Hamburgers, $20 and some clothes.

That’s what detectives say Alejandra Carvajal gave serial rape suspect Reynaldo E. Rapalo the night after he escaped from jail. But there is something that Carvajal claims she didn’t give Rapalo.

He wanted sex.

‘She said, `No, we’re not married,’ '' said Miami-Dade Detective Mary Walters, a Police Department spokeswoman.

Detectives arrested Carvajal, 45, late Tuesday, charging with her with being an accomplice after the fact to a sexual battery. She was booked into the Turner Guilford Knight Correctional Center, the same jail from which Rapalo escaped last month, sparking a furious six-day manhunt.

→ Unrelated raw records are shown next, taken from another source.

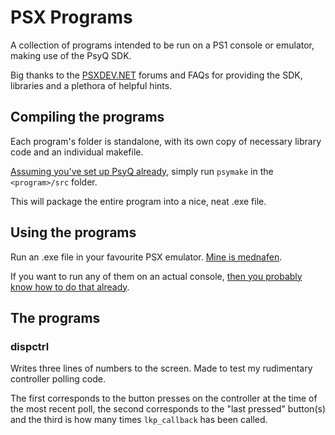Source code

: # PSX Programs
A collection of programs intended to be run on a PS1 console or emulator, making use of the PsyQ SDK.

Big thanks to the [PSXDEV.NET](http://psxdev.net/) forums and FAQs for providing the SDK, libraries and a plethora of helpful hints.

## Compiling the programs
Each program's folder is standalone, with its own copy of necessary library code and an individual makefile.

[Assuming you've set up PsyQ already](http://www.psxdev.net/help/psyq_install.html), simply run `psymake` in the `<program>/src` folder.

This will package the entire program into a nice, neat .exe file.

## Using the programs
Run an .exe file in your favourite PSX emulator. [Mine is mednafen](https://mednafen.github.io/).

If you want to run any of them on an actual console, [then you probably know how to do that already](http://www.psxdev.net/help/cdrom_mastering.html).

## The programs
### dispctrl
Writes three lines of numbers to the screen. Made to test my rudimentary controller polling code.

The first corresponds to the button presses on the controller at the time of the most recent poll, the second corresponds to the "last pressed" button(s) and the third is how many times `lkp_callback` has been called.
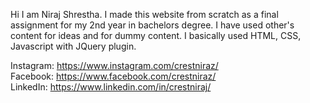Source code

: Hi I am Niraj Shrestha. I made this website from scratch as a final assignment for my 2nd year in bachelors degree. I have used other's content for ideas and for dummy content. I basically used HTML, CSS, Javascript with JQuery plugin.

Instagram: https://www.instagram.com/crestniraz/ \
Facebook: https://www.facebook.com/crestniraz/ \
LinkedIn: https://www.linkedin.com/in/crestniraj/
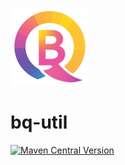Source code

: ![logo](.img/bq-icon-5.png)

# bq-util

[![Maven Central Version](https://img.shields.io/maven-central/v/io.github.bitquant-initiative/bq-util?color=blue)](https://central.sonatype.com/artifact/io.github.bitquant-initiative/bq-util)

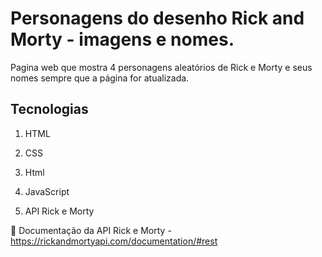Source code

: # Personagens do desenho Rick and Morty - imagens e nomes.
Pagina web que mostra 4 personagens aleatórios de Rick e Morty e seus nomes sempre que a página for atualizada.

## Tecnologias

1. HTML
 
2. CSS

3. Html

4. JavaScript

5. API Rick e Morty

🔗 Documentação da API Rick e Morty - https://rickandmortyapi.com/documentation/#rest
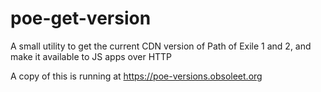 # poe-get-version

A small utility to get the current CDN version of Path of Exile 1 and 2, and make it available to JS apps over HTTP

A copy of this is running at https://poe-versions.obsoleet.org
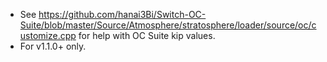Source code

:- See https://github.com/hanai3Bi/Switch-OC-Suite/blob/master/Source/Atmosphere/stratosphere/loader/source/oc/customize.cpp for help with OC Suite kip values.
- For v1.1.0+ only.
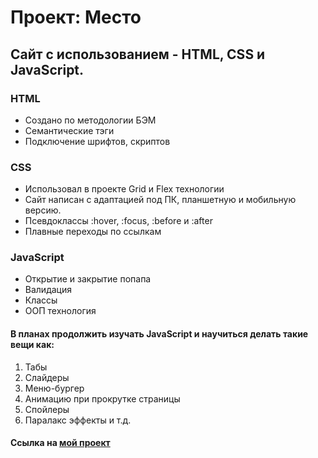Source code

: # Проект: Место
## Сайт с использованием - HTML, CSS и JavaScript.
### HTML
* Создано по методологии БЭМ
* Семантические тэги
* Подключение шрифтов, скриптов
### CSS
* Использовал в проекте Grid и Flex технологии
* Сайт написан с адаптацией под ПК, планшетную и мобильную версию.
* Псевдоклассы :hover, :focus, :before и :after
* Плавные переходы по ссылкам
### JavaScript
* Открытие и закрытие попапа
* Валидация
* Классы
* ООП технология
#### В планах продолжить изучать JavaScript и научиться делать такие вещи как:
1. Табы
2. Слайдеры
3. Меню-бургер
4. Анимацию при прокрутке страницы
5. Спойлеры
6. Паралакс эффекты и т.д.
#### Ссылка на [мой проект](https://evgenyvetrov33.github.io/mesto/)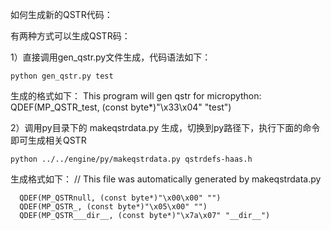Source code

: 如何生成新的QSTR代码：

有两种方式可以生成QSTR码：

1）直接调用gen_qstr.py文件生成，代码语法如下：

    python gen_qstr.py test

   生成的格式如下：
      This program will gen qstr for micropython:
      QDEF(MP_QSTR_test, (const byte*)"\x33\x04" "test")

2）调用py目录下的 makeqstrdata.py 生成，切换到py路径下，执行下面的命令即可生成相关QSTR

    python ../../engine/py/makeqstrdata.py qstrdefs-haas.h

   生成格式如下：
      // This file was automatically generated by makeqstrdata.py

      QDEF(MP_QSTRnull, (const byte*)"\x00\x00" "")
      QDEF(MP_QSTR_, (const byte*)"\x05\x00" "")
      QDEF(MP_QSTR___dir__, (const byte*)"\x7a\x07" "__dir__")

Late Wednesday, detectives made a second arrest in connection with Rapalo’s escape: local disc jockey Antonio Discua, 53, who lives in the 6400 block of McClellan Street in Hollywood. He faces the same charge as Carvajal.

Police described Discua as ''an apparent close friend’’ of Rapalo’s who spoke with the escapee by telephone on a number of occasions. Discua ''had intentions on helping Rapalo by providing money and transportation,’' Miami-Dade Detective Roy Rutland said in a press release.

Discua was arrested at his home about 10:30 p.m. Wednesday by Florida Department of Law Enforcement agents, Rutland said.

No further arrests were currently anticipated, he added.

Carvajal, wearing a purplish blouse, appeared in Miami-Dade Circuit Court on Wednesday, appearing flustered in the face of felony charges. She couldn’t remember her address when asked.

Bail was set at $20,000, but she had not posted it by late Wednesday. She could face up to 30 years in prison.

Like Rapalo, Carvajal is here illegally from Honduras and faces deportation, police said.

Her story drew no pity from Miami-Dade State Attorney Katherine Fernández Rundle, who blasted Carvajal for keeping silent about Rapalo while hundreds of police officers scoured Miami-Dade County for him.

''She harbored him; he was a violent fugitive,’' Fernández Rundle said. ``And an entire community was gripped in fear.’'

Rapalo is accused of raping seven females, ages 11 to 79. He was originally arrested by Miami police in September 2003 after another massive manhunt.

He and another inmate used ropes fashioned from bedsheets to scale down multiple stories of TGK on Dec. 20. The other inmate broke his ankles and was nabbed quickly.

Rapalo eluded police for six days, living mostly in a makeshift shelter in a wooded area by railroad tracks. He was caught after being spotted at a Southwest Miami-Dade strip mall.

Carvajal was not in the same situation as Rapalo’s former girlfriend, Araminta Rodríguez. She had a tormented relationship with Rapalo -- who was arrested in July 2002 after threatening to bash down the door of their Little Havana house and kill her with a hammer.

But the police say that Carvajal was a longtime acquaintance whom he phoned for help from a gas station the night he escaped from TGK. He told her about his escape. ''She felt sorry for him,’' Miami-Dade Detective Ralph Duran said.

Detectives say that Carvajal took a bus the following night from her Little Havana apartment to Rapalo’s makeshift shelter around Southwest 69th Avenue and Bird Road.

After giving him the food, money and clothes, Carvajal talked with Rapalo for several hours, she told police. She refused his sexual advances, she claimed.

After Carvajal left, she threw her cellphone into a garbage can, fearing that police would track her calls. Police declined to say how they identified her.

Her brother-in-law, Sergio Aguilar, said she had rented a room from him for several months. She has three children in Honduras and worked cleaning houses in Miami Beach.

Aguilar said he did not know the extent of her relationship with Rapalo.